A temporary homeless shelter that's operated out of a city warehouse since last year could have its operations extended for an additional $1 million.

What's happening

Last summer, City Council authorized spending $9.14 million to create a 300-bed emergency shelter in the Austin Convention Center Marshalling Yard facility. That funding for one year of operations was pulled from the city's federal American Rescue Plan Act relief funds, more than $100 million of which was dedicated to homelessness response.

On April 18, council will consider using another $1 million in ARPA funds on an eight-month contract extension with Endeavors, the service organization that's been running the Marshalling Yard shelter since last August, to maintain its work into early 2025.

If additional funding is not approved this spring, Homeless Strategy Officer David Gray said the city would immediately try to move its Marshalling Yard clients into other shelter spaces while limiting new arrivals before Endeavors' contract ends in July.

Gray said the shelter should stay open until next year given Austin's remaining gap of hundreds of beds for those needing a place to stay. He also said the facility continues offering services such as transportation, laundry, wellness classes, pet boarding, case management and three daily meals clients depend on.

"Due to the lack of availability at other shelters in the homeless response system, it is very likely that clients would not have access to these services without the Marshalling Yard," Gray said in an email.

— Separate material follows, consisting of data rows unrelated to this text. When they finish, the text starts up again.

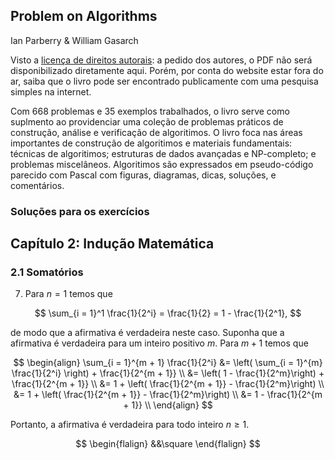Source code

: ## Problem on Algorithms 

Ian Parberry & William Gasarch

Visto a [licença de direitos autorais](http://hercule.csci.unt.edu/ian/books/free/license.html): a pedido dos autores, o PDF não será disponibilizado diretamente aqui. Porém, por conta do website estar fora do ar, saiba que o livro pode ser encontrado publicamente com uma pesquisa simples na internet.

Com 668 problemas e 35 exemplos trabalhados, o livro serve como suplmento ao providenciar uma coleção de problemas práticos de construção, análise e verificação de algoritimos. O livro foca nas áreas importantes de construção de algoritimos e materiais fundamentais: técnicas de algoritimos; estruturas de dados avançadas e NP-completo; e problemas miscelâneos. Algoritimos são expressados em pseudo-código parecido com Pascal com figuras, diagramas, dicas, soluções, e comentários.

### Soluções para os exercícios

## Capítulo 2: Indução Matemática

### 2.1 Somatórios

7. Para $n = 1$ temos que

$$
\sum_{i = 1}^1 \frac{1}{2^i} = \frac{1}{2} = 1 - \frac{1}{2^1},
$$

de modo que a afirmativa é verdadeira neste caso. Suponha que a afirmativa é verdadeira para um inteiro positivo $m$. Para $m + 1$ temos que

$$
\begin{align}
	\sum_{i = 1}^{m + 1} \frac{1}{2^i} &= \left( \sum_{i = 1}^{m} \frac{1}{2^i} \right) + \frac{1}{2^{m + 1}} \\
	&= \left( 1 - \frac{1}{2^m}\right) + \frac{1}{2^{m + 1}} \\
	&= 1 + \left( \frac{1}{2^{m + 1}} - \frac{1}{2^m}\right)  \\
	&= 1 + \left( \frac{1}{2^{m + 1}} - \frac{1}{2^m}\right)  \\
	&= 1 - \frac{1}{2^{m + 1}} \\
\end{align}
$$

Portanto, a afirmativa é verdadeira para todo inteiro $n\geq 1$.

$$
\begin{flalign}
&&\square
\end{flalign}
$$

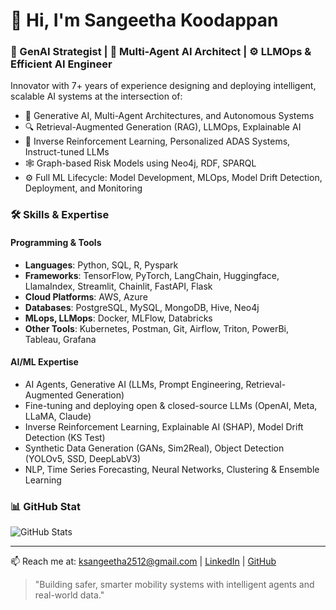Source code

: # 👋 Hi, I'm Sangeetha Koodappan

### 🚀 GenAI Strategist | 🧠 Multi-Agent AI Architect | ⚙️ LLMOps & Efficient AI Engineer

Innovator with 7+ years of experience designing and deploying intelligent, scalable AI systems at the intersection of:
- 🤖 Generative AI, Multi-Agent Architectures, and Autonomous Systems
- 🔍 Retrieval-Augmented Generation (RAG), LLMOps, Explainable AI
- 🧠 Inverse Reinforcement Learning, Personalized ADAS Systems, Instruct-tuned LLMs
- 🕸️ Graph-based Risk Models using Neo4j, RDF, SPARQL
- ⚙️ Full ML Lifecycle: Model Development, MLOps, Model Drift Detection, Deployment, and Monitoring

### 🛠️ Skills & Expertise
#### Programming & Tools
- **Languages**: Python, SQL, R, Pyspark
- **Frameworks**: TensorFlow, PyTorch, LangChain, Huggingface, LlamaIndex, Streamlit, Chainlit, FastAPI, Flask
- **Cloud Platforms**: AWS, Azure
- **Databases**: PostgreSQL, MySQL, MongoDB, Hive, Neo4j
- **MLops, LLMops**: Docker, MLFlow, Databricks
- **Other Tools**: Kubernetes, Postman, Git, Airflow, Triton, PowerBi, Tableau, Grafana

#### AI/ML Expertise
- AI Agents, Generative AI (LLMs, Prompt Engineering, Retrieval-Augmented Generation)
- Fine-tuning and deploying open & closed-source LLMs (OpenAI, Meta, LLaMA, Claude)
- Inverse Reinforcement Learning, Explainable AI (SHAP), Model Drift Detection (KS Test)
- Synthetic Data Generation (GANs, Sim2Real), Object Detection (YOLOv5, SSD, DeepLabV3)
- NLP, Time Series Forecasting, Neural Networks, Clustering & Ensemble Learning

### 📊 GitHub Stat
![GitHub Stats](https://github-readme-stats.vercel.app/api?username=sangeethak&show_icons=true&theme=radical)

---

📫 Reach me at: ksangeetha2512@gmail.com | [LinkedIn](https://linkedin.com/in/sangeethakoodappan) | [GitHub](https://github.com/sangeethakgit)

> "Building safer, smarter mobility systems with intelligent agents and real-world data."
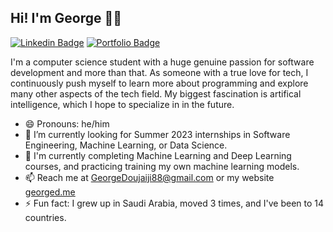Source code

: ## Hi! I'm George 👨‍💻

[![Linkedin Badge](https://img.shields.io/badge/-LinkedIn-0e76a8?style=flat&logo=Linkedin&logoColor=white)](https://www.linkedin.com/in/george-doujaiji/)
[![Portfolio Badge](https://img.shields.io/badge/George%20D-Portfolio-darkred)](https://georged.me)

I'm a computer science student with a huge genuine passion for software development and more than that. As someone with a true love for tech, I continuously push myself to learn more about programming and explore many other aspects of the tech field. My biggest fascination is artifical intelligence, which I hope to specialize in in the future.

- 😄 Pronouns: he/him
- 🔭 I’m currently looking for Summer 2023 internships in Software Engineering, Machine Learning, or Data Science.
- 🌱 I'm currently completing Machine Learning and Deep Learning courses, and practicing training my own machine learning models.
- 📫 Reach me at [GeorgeDoujaiji88@gmail.com](mailto:GeorgeDoujaiji88@gmail.com) or my website [georged.me](https://georged.me/)
- ⚡ Fun fact: I grew up in Saudi Arabia, moved 3 times, and I've been to 14 countries.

Conditions and services at the shelter had previously been criticized by some people staying there. Complaints about repeated servings of fast food led the city to upgrade its meal plans with the Central Texas Food Bank in March.

By the numbers

The east side shelter has housed about 600 individuals since ramping up operations through late 2023. It maintained a weekly occupancy rate of 97% this year with clients staying an average of 111 days, according to the city.

Of the hundreds of people who completed their stays at the Marshalling Yard so far, more than two-thirds ended up leaving to an unknown destination.

More than 20% of clients served so far had "positive exits," or moved into more stable permanent or temporary housing. Gray pointed to the one-in-five success rate of getting shelter clients into housing—doubling the 10% rate as of January—as a sign of progress over the past few months.

The remainder of past shelter clients left due to criminal activity, noncompliance with facility rules or other reasons.

The Marshalling Yard takes in clients only on referral through Austin's Homeless Outreach Street Team and local organizations, including Urban Alchemy, Sunrise Community Church and The Other Ones Foundation. Referrals to emergency shelter can also be requested by contacting [email protected].

The cost

The bulk of Endeavors' one-year contract for the Marshalling Yard, about $8.35 million, is for shelter operations. More than $581,000 was allocated to help clients with rent or mortgage payments, offer other assistance and services, and serve daily meals.

The proposed eight-month, $1 million extension would continue operations through March 2025. At that point, the city plans to shutter the temporary shelter and convert the Marshalling Yard back into its intended use as a satellite staging and storage area for the convention center while the downtown exhibition hall is demolished and redeveloped through the late 2020s.

Gray said city staff will continue assessing the local homeless response system after the Marshalling Yard shelter closes down.